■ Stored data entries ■
● ● ● ● ●

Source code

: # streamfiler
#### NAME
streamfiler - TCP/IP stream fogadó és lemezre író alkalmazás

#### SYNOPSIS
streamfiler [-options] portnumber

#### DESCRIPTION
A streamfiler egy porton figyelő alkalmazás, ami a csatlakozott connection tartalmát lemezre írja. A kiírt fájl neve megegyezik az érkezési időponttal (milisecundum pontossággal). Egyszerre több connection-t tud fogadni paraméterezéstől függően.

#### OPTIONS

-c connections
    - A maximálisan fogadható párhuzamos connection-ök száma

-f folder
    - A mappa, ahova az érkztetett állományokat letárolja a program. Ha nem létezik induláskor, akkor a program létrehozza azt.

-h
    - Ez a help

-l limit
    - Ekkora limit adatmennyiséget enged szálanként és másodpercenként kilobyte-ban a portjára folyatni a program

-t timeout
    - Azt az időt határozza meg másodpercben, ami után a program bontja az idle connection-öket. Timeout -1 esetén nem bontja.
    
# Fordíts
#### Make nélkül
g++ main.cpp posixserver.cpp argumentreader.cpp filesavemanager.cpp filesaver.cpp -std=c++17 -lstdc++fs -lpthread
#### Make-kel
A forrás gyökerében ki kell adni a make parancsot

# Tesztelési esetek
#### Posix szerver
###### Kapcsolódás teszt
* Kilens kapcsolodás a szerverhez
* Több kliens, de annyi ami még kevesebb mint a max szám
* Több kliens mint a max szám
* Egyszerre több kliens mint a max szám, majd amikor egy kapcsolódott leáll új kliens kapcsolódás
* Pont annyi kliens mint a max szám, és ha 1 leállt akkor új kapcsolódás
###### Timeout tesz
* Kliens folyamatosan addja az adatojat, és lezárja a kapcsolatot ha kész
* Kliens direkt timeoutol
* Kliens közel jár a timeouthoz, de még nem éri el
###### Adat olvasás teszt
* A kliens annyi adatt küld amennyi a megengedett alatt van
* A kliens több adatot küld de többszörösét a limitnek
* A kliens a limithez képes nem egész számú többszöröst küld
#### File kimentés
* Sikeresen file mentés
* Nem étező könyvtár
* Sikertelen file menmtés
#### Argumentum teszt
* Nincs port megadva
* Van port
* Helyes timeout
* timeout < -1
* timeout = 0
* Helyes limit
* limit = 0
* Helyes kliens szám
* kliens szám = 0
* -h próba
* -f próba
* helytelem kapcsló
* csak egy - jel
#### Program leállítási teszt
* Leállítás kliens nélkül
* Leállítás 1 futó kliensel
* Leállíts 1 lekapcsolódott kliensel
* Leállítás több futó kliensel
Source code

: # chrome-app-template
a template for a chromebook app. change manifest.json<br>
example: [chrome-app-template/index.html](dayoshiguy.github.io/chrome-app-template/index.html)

● ● ● ● ●

■ Work order ■
Where a line in the entries holds the word "mint", copy that line.

■ Exercise result ■
* Több kliens, de annyi ami még kevesebb mint a max szám
* Több kliens mint a max szám
* Egyszerre több kliens mint a max szám, majd amikor egy kapcsolódott leáll új kliens kapcsolódás
* Pont annyi kliens mint a max szám, és ha 1 leállt akkor új kapcsolódás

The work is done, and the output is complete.